■ WHAT IS EXPECTED ■
Go line by line through the records below. Copy whichever lines contain the string "begin".

** Opening DATA PROVIDED block **

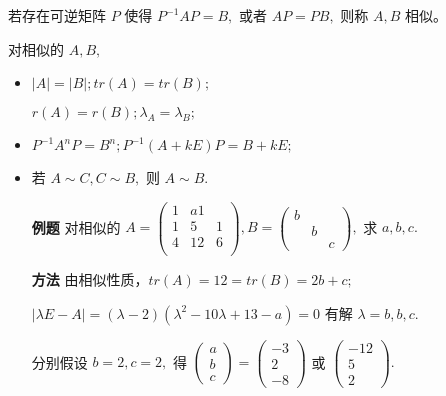 
若存在可逆矩阵 $ P $ 使得 $ P^{-1}AP = B, $ 或者 $ AP = PB, $ 则称 $ A,B $ 相似。


对相似的 $ A,B, $ 

\begin{itemize}
    \item $ |A| = |B|; tr(A) = tr(B); $ 
    
    $ r(A) = r(B); \lambda_A = \lambda_B; $ 
    \item $ P^{-1}A^nP = B^{n}; P^{-1}(A+kE)P = B+kE; $ 
    \item 若 $ A\sim C, C\sim B, $ 则 $ A\sim B. $ 
\end{itemize}

\begin{itemize}
    \item[\textbf{例题}] 对相似的 $ A = \begin{pmatrix}
        1&a1\\1&5&1\\4&12&6\\
    \end{pmatrix},B = \begin{pmatrix}
        b&&\\&b&\\&&c
    \end{pmatrix}, $ 求 $ a,b,c. $ 
    \item[\textbf{方法}] 由相似性质，$ tr(A) = 12 = tr(B) = 2b + c; $
    
    $ |\lambda E-A| = (\lambda-2)(\lambda^2 - 10\lambda +13 - a)=0 $ 
    有解 $ \lambda = b,b,c. $ 
    
    分别假设 $ b = 2,c = 2, $ 得
    $ \begin{pmatrix}
        a\\b\\c
    \end{pmatrix} = \begin{pmatrix}
        -3 \\ 2 \\ -8
    \end{pmatrix} $ 或
    $ \begin{pmatrix}
        -12\\5\\2
    \end{pmatrix}. $ 
\end{itemize}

** Closing DATA PROVIDED block **

■ EXERCISE ANSWER ■
\begin{itemize}
\begin{itemize}
    \item[\textbf{例题}] 对相似的 $ A = \begin{pmatrix}
    \end{pmatrix},B = \begin{pmatrix}
    $ \begin{pmatrix}
    \end{pmatrix} = \begin{pmatrix}
    $ \begin{pmatrix}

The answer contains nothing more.